Difficile de retrouver un logement quand ses revenus, composés de prestations sociales et de la vente de bijoux fantaisie sur les marchés, ne couvrent pas les trois mois de caution demandés et que personne ne peut se porter garant. Cette Toulousaine, 20 ans expatriée à Paris, ne connaît plus personne dans sa ville natale. « J’ai donc appelé le 115 », précise Juliette. Commencent alors plusieurs mois d’errance entre les centres d’hébergement, les squats chez de vagues relations, ou la rue.
Solitaire et introvertie, elle a surtout redouté le regard des gens.
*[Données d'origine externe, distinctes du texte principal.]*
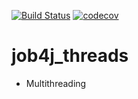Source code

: [![Build Status](https://travis-ci.org/yurydoronin/job4j_threads.svg?branch=master)](https://travis-ci.org/yurydoronin/job4j_threads)
[![codecov](https://codecov.io/gh/yurydoronin/job4j_threads/branch/master/graph/badge.svg)](https://codecov.io/gh/yurydoronin/job4j_threads)
# job4j_threads

- Multithreading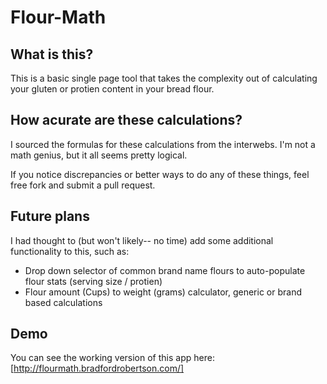 # Flour-Math

## What is this?

This is a basic single page tool that takes the complexity out of calculating your gluten or protien content in your bread flour.

## How acurate are these calculations?

I sourced the formulas for these calculations from the interwebs. I'm not a math genius, but it all seems pretty logical.

If you notice discrepancies or better ways to do any of these things, feel free fork and submit a pull request.

## Future plans

I had thought to (but won't likely-- no time) add some additional functionality to this, such as:
* Drop down selector of common brand name flours to auto-populate flour stats (serving size / protien)
* Flour amount (Cups) to weight (grams) calculator, generic or brand based calculations

## Demo

You can see the working version of this app here:
[http://flourmath.bradfordrobertson.com/]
Ceux qui ont le raccourci facile. « Je ne souhaite pas que l’on puisse lire sur mon visage ce qu’il m’est arrivé », avoue celle qui a veillé à se fondre dans la masse des passants en se débrouillant pour porter des vêtements propres, avoir une bonne hygiène… « Il y a toujours la possibilité de ressembler à quelque chose, ou plutôt à quelqu’un, pour peu qu’on veuille s’en donner les moyens », harangue-t-elle.
« Je ne souhaite pas que l’on puisse lire sur mon visage ce qu’il m’est arrivé »
Même à l’accueil de jour, qu’elle fréquente assidûment, personne ne connaît vraiment la vie de Juliette tant elle s’efforce de passer inaperçue. « C’est mon caractère. Et dans la rue, cela m’a bien rendu service », confesse-t-elle. D’abord pour ne pas s’attirer la pitié, ce qu’elle déteste. Ensuite, parce qu’être une femme est une difficulté supplémentaire : « On devient une proie, à plusieurs niveaux. On a peur des agressions ou de se faire voler nos affaires parce qu’on sait moins se défendre. » Des affaires qui tiennent dans un unique sac à dos de cinq kilos, qui « représente à la fois tout ce qu’on a et un boulet », confie-t-elle. Il faut le cacher, le trimballer partout, le réparer, le mettre en sécurité…
Juliette est désormais bénévole à l’Ostalada de Toulouse, l’acceuil de jour qui lui a si souvent ouvert ses portes : « J’ai commencé à les aider pour les maraudes quand j’étais encore dans la rue. » Elle organise également des ateliers d’écriture et des cafés-rencontres.
Pour Juliette, il est essentiel de transmettre son expérience : « Particulièrement aux femmes. Je leur donne mes astuces. Quand il fait froid, il est possible de trouver refuge dans des lieux accessibles à tous et chauffés comme les cafés ou les bibliothèques. Et le soir, dans des boîtes de nuit à l’entrée gratuite ou des bars. » Elle leur communique également toutes les adresses utiles pour manger, se laver, se faire héberger… « Quand ça vient de quelqu’un qui a vécu la même galère, cela passe mieux. On parle d’égale à égale », constate Juliette, qui s’investit toujours plus dans sa nouvelle mission. « Et je continuerai lorsque tout cela sera derrière moi », conclut-elle. Comme un pied de nez au destin.